Posted on the 24 February 2012 by Periscope @periscopepost

John Lanchester’s Capital is panoramic, but is it any good?

London: the setting for John Lanchester's new novel. Photocredit: T J Morris

Capital is John Lanchester’s new novel, a sprawling epic about life on the fictional Pepys Road, in London, just before the financial crisis of 2008. At the beginning of the book, a note with the message “We want what you have” drops through the letter boxes of each door on the street, once a family area, but now inhabited by mostly super rich bankers, as epitomised by Roger Yount, and his wife Arabella. Ageing Petunia Howe is the only inhabitant who was born on the street; her grandson Smitty is a graffiti artist. There’s also the newsagents on the corner, run by a Pakistani family; a Zimbabwean traffic warden, and a Polish builder. This was meant to be Lanchester’s “big, fat, London novel”; he began it in 2005, but put it aside to write Whoops!, a non-fiction account of the crisis. So how does this measure up? Critics are divided: some think it’s a panoramic work of genius; others think it’s disappointing.

Money corrupts. Antonia Senior on The Times loved it, mostly. It’s a “complex and gripping tale” about “greed and fear and money.” It’s not an attempt to analyze the crash, but it’s “more useful.” Lanchester “anatomises a culture that allowed the events described in Whooops! to happen.” He shows a tale of two Londons, where Yount can fret about his £1 million bonus not being enough, and where a traffic warden can be paid £12,000 a year.

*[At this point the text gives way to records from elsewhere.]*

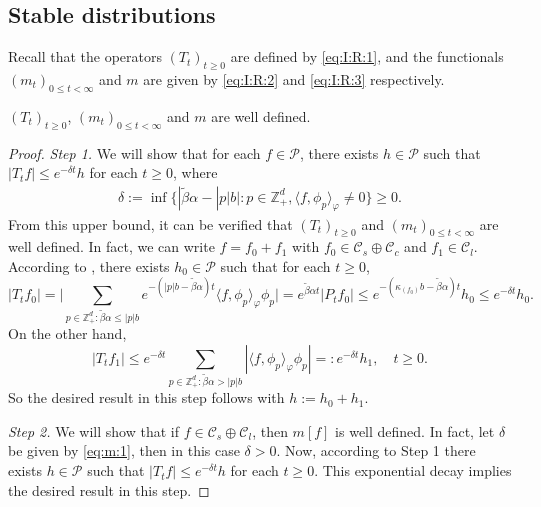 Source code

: \documentclass[EJP]{ejpecp} %
\begin{document}
\subsection{Stable distributions}
\label{sec: stable distributions}
Recall that the operators $(T_t)_{t\geq 0}$ are defined by \eqref{eq:I:R:1}, and the functionals $(m_{t})_{0\leq t< \infty}$ and $m$ are given by \eqref{eq:I:R:2} and \eqref{eq:I:R:3} respectively.
\begin{lemma}
  \label{lem:m}
$(T_t)_{t\geq 0}$,  $(m_{t})_{0\leq t< \infty}$ and  $m$ are well defined.
\end{lemma}
\begin{proof}
  \emph{Step 1.} We will show that for each $f \in \mathcal P$, there exists $h \in \mathcal P$ such that $ |T_tf| \leq  e^{- \delta t} h$ for each $t\geq 0$, where
  \begin{align}
    \label{eq:m:1}
    \delta
    := \inf \big\{ |\tilde \beta \alpha - |p|b| : p \in \mathbb Z_+^d, \langle f, \phi_p\rangle_\varphi \neq 0 \big\}
    \geq 0.
  \end{align}
  From this upper bound, it can be verified that $(T_t)_{t\geq 0}$ and $(m_{t})_{0 \leq t < \infty}$ are well defined.
  In fact, we can write $f = f_0 + f_1$ with $f_0\in \mathcal C_s \oplus \mathcal C_c$ and $f_1 \in \mathcal C_l$.
  According to \cite[Lemma 2.7]{MarksMilos2018CLT}, there exists $h_0 \in \mathcal P$ such that for each $t\geq 0$,
  \[
    |T_t f_0|
    = \Big| \sum_{p \in  \mathbb Z_+^d: \tilde \beta \alpha \leq |p|b } e^{- ( |p| b - \tilde \beta \alpha ) t} \langle f, \phi_p \rangle_\varphi \phi_p \Big|
    = e^{\tilde \beta \alpha t} | P_t f_0 |
    \leq e^{- ( \kappa_{(f_0)} b - \tilde \beta \alpha) t} h_0
    \leq e^{- \delta t} h_0.
  \]
  On the other hand,
  \[
    |T_t f_1|
    \leq e^{- \delta t}\sum_{p \in \mathbb Z_+^d : \tilde \beta \alpha > |p|b} |\langle f, \phi_p \rangle_\varphi \phi_p|
    =: e^{- \delta t} h_1,
    \quad t\geq 0.
  \]
  So the desired result in this step follows with $h := h_0 + h_1$.

  \emph{Step 2.} We will show that if $f \in \mathcal C_s \oplus \mathcal C_l$, then $m[f]$ is well defined.
  In fact, let $\delta$ be given by \eqref{eq:m:1}, then in this case $\delta > 0$.
  Now, according to Step 1 there exists $h \in \mathcal P$ such that $|T_tf| \leq e^{- \delta t} h$ for each $t\geq 0$.
  This exponential decay implies the desired result in this step.


\end{proof}
\end{document}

His middle-class Londoners are “jaded and venal”, whilst his immigrants are “largely noble and righteous.” Even his African footballer is “a lovely lad who likes football,” whilst the Islamist leanings of two Pakistanis are “youthful folly.” Lanchester may be a bit too “heavy-handed” with his message – “that money corrupts.” It’s a “slightly adolescent underlying theme.” Thankfully, Lanchester’s far  “clever” to lapse.

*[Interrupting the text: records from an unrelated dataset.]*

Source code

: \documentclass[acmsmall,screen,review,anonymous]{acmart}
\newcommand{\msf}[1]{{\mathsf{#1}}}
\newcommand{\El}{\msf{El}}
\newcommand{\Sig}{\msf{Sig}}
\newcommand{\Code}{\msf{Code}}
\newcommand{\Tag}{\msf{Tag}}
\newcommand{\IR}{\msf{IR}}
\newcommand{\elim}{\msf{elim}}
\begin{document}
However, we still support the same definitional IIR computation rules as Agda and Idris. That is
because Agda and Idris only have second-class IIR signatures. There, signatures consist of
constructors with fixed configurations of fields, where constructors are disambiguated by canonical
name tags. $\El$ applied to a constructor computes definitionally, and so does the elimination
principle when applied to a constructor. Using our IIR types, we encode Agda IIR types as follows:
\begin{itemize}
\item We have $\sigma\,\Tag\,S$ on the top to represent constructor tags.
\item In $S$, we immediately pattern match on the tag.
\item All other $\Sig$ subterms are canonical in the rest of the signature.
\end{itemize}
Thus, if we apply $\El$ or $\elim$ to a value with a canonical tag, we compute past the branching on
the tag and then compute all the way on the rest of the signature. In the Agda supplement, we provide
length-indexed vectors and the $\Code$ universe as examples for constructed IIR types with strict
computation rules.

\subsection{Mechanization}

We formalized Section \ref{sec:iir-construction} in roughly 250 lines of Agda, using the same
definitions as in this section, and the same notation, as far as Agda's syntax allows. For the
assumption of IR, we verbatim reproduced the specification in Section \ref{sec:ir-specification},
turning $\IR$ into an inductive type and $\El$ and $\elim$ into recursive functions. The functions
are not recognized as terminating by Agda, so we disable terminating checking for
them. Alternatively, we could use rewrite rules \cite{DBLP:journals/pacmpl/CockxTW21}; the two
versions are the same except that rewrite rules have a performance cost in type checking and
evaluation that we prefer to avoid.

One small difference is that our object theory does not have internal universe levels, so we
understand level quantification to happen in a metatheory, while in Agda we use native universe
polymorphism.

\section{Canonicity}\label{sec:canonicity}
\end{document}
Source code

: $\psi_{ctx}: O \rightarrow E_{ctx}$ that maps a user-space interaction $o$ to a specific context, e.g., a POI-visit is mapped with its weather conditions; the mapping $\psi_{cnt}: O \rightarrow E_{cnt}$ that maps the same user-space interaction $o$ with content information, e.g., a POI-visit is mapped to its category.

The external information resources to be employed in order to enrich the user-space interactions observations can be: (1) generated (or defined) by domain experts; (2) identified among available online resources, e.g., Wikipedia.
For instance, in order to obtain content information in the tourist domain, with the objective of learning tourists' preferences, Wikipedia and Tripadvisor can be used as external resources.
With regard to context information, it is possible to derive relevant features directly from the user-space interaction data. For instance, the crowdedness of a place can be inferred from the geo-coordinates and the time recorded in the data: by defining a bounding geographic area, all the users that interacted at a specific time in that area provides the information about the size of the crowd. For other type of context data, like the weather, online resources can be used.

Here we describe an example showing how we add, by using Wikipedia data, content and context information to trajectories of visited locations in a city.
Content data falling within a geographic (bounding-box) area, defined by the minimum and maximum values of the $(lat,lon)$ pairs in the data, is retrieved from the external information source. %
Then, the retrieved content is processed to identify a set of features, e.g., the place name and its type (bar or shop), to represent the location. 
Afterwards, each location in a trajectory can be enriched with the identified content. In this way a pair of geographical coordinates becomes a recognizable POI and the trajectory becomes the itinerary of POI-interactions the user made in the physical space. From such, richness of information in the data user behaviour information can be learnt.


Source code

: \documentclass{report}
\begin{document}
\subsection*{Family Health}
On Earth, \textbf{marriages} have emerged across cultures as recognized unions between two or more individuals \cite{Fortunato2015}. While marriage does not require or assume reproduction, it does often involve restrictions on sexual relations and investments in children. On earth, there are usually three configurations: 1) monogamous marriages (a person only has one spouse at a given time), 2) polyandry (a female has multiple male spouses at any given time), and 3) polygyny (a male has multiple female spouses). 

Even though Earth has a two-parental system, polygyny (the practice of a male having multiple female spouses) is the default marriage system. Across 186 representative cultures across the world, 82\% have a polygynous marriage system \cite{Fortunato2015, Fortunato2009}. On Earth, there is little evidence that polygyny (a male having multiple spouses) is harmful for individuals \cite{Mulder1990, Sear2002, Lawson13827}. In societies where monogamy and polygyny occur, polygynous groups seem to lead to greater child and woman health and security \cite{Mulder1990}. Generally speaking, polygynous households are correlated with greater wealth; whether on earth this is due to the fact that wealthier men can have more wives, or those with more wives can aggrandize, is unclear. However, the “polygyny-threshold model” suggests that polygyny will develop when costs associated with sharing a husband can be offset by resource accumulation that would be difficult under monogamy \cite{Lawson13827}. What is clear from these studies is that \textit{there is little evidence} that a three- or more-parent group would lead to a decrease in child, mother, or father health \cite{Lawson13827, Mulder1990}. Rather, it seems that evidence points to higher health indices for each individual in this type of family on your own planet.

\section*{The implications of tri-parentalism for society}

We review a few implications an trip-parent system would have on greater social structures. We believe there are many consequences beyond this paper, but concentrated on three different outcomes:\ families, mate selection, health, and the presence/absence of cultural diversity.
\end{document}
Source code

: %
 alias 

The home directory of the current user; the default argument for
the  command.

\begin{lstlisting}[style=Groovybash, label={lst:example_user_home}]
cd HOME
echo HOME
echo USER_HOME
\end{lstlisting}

Like Balzac. Keith Miller on The Daily Telegraph said  Lanchester “tightens the screws, alternating hope and despair, flitting between protagonists neatly and dexterously.” Miller admired the book’s “reticence”, and compared the novelist not to Dickens, as is obvious, but to Balzac, as “like Balzac, Lanchester has the brains to relate the particular to the general.” Some of the books “lessons’, though, seem a shade “limiting”. But then Lanchester isn’t really doing any “analysis.” He even has “the courage to bore his readers a little.”

Hmmmm. At least it will sell. Theo Tait in The Guardian said Capital looks like “the book Lanchester was born to write.” Its opening is “strikingly original”, with the “real protagonists” being not theh characters but “the Victorian houses on Pepys Road.” The early chapters are “equally exciting.” But then “disappointment sets in.” Whilst novelists are always clamoured at to write “state of the nation” pieces, the problem is that usually they’re “not very good.” Good novels tend to work better “anchored in a distinctive individual sensibility.” The recent fashion for baggy social concept novels seems “unlikely to produce any great works of art.” It’s “depressing”, for instance, that “both Capital and Sebastian Faulks’s effort, A Week in December, feature such a similar cast of characters.” As did Amanda Craig’s Hearts and Minds. Unfortunately, his “characters never really transcend their origins.” “At best, they have substance without vitality.” In the end this is “an episodic, soapy story whose meaning always threatens to become clear, but never quite does.” But it will “probably sell well.”